The Whelan method adds another layer to timing. The idea is that sperm with Y chromosomes (which make boy babies) are more likely to fertilize an egg at certain times of a woman's cycle. At other times, sperm with X chromosomes (which make girl babies) are more likely to do the job.
The Whelan method was developed by Elizabeth Whelan, who holds a doctorate in public health. Her recommendations are based in part on the work of Dr. Rodrigo Guerrero, a physician from Colombia, who published two studies in the 1970s.
Guerrero studied the timing of conception in over 1,300 women. He used the basal body temperature (BBT) method to determine when ovulation occurred. BBT rises slightly shortly after ovulation.
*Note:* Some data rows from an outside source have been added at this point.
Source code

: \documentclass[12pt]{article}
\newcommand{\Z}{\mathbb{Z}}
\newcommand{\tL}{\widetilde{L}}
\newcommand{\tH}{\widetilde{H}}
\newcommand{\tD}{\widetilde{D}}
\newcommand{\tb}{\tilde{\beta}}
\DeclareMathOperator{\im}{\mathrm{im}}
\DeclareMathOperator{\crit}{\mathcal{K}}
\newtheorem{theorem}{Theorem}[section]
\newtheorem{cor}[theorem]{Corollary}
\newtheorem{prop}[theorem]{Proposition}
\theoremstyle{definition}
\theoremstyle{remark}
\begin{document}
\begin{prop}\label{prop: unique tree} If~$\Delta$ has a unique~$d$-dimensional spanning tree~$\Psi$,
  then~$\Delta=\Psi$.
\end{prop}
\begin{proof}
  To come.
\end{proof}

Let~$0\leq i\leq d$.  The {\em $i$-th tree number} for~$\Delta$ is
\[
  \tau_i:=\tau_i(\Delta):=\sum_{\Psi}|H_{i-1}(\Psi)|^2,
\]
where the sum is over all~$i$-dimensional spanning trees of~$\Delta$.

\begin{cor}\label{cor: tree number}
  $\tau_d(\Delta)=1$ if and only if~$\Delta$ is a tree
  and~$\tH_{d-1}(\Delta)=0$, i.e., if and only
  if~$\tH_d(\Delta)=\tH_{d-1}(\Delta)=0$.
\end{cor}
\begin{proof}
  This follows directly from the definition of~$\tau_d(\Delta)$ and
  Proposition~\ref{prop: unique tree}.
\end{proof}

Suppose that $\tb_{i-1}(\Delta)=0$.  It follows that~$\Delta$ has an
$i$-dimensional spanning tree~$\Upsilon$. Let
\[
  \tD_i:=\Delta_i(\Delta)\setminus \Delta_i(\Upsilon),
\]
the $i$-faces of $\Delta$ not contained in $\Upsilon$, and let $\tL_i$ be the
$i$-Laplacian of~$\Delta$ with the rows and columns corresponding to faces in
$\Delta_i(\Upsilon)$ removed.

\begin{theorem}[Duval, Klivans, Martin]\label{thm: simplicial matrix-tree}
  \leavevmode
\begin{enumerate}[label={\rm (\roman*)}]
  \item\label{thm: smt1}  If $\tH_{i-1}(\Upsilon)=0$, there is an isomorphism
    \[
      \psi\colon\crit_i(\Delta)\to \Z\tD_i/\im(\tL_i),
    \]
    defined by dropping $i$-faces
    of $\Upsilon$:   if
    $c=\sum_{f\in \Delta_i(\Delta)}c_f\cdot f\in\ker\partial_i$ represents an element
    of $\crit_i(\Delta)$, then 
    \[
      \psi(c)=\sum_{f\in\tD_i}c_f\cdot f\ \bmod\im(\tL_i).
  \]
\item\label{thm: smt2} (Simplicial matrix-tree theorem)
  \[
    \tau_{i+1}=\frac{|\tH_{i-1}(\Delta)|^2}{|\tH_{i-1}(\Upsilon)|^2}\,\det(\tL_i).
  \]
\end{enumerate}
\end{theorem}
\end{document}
Guerrero reported that when intercourse led to conception on the day basal body temperature rose, only 43.5 percent of births were male. The greatest chance of having a boy baby came with conception six or more days before the rise.
Following the Whelan Method
To follow the Whelan method, you'll need to follow your basal body temperature (BBT). You need a special thermometer which can measure changes as small as a tenth of a degree. You can find BBT thermometers at the drugstore or online.
Take your temperature every morning, as soon as you wake up. Plot each day's temperature on a graph so that you can see when it changes. Look for a change of about one half to one degree. It may take a few cycles to distinguish the ovulation-related rise from smaller fluctuations.
Once you know which day of your cycle your BBT is likely to rise, you can begin planning intercourse. Whelan says to have intercourse near the time of ovulation if you want a girl, and four to six days before your BBT rise if you want a boy.
Whelan gives full details in her book Boy or Girl.
Whelan Versus Shettles
The Shettles method is a popular low-tech way of choosing the sex of a baby. Research on whether it works is scanty, but many women swear by it.
The Shettles method is another timing-based method. However, the instructions are opposite to Whelan's. Shettles says to have intercourse around the time of ovulation to make a boy baby, and a few days before ovulation for a girl.
Guerrero argued that the data Shettles used was based on studies of artificial insemination. Guerrero own studies showed that gender selection based on timing did, indeed, work differently for artificial insemination than for natural intercourse.
So, who's right? There isn't any really strong science behind either method. Doctors will need to do more studies before anyone knows for sure.
Does It Work?
Whelan claims that following her plan to conceive a boy works 68% of the time. For girls, she says the success rate is 57%. Even if she's right, that's certainly not a guarantee.
Medical studies haven't proven that timing makes much of a difference. However, there is some research, more recent than Guerrero, that suggests having intercourse in the two days before ovulation does make having a girl more likely.
Other Methods for Gender Selection
The only sure way to choose your baby's gender is through either artificial insemination or selective abortion. Even then, it's possible to make a mistake.
Still, trying for a boy or a girl can be a fun part of planning a pregnancy. There are calendars, diets, other timing methods, and even suggestions for which sexual positions to choose. Check with your doctor first before trying any special diets, supplements, medicines, or anything else that could put you or baby at risk. Otherwise, as long as you'll be happy with a baby of either gender, you can enjoy the process.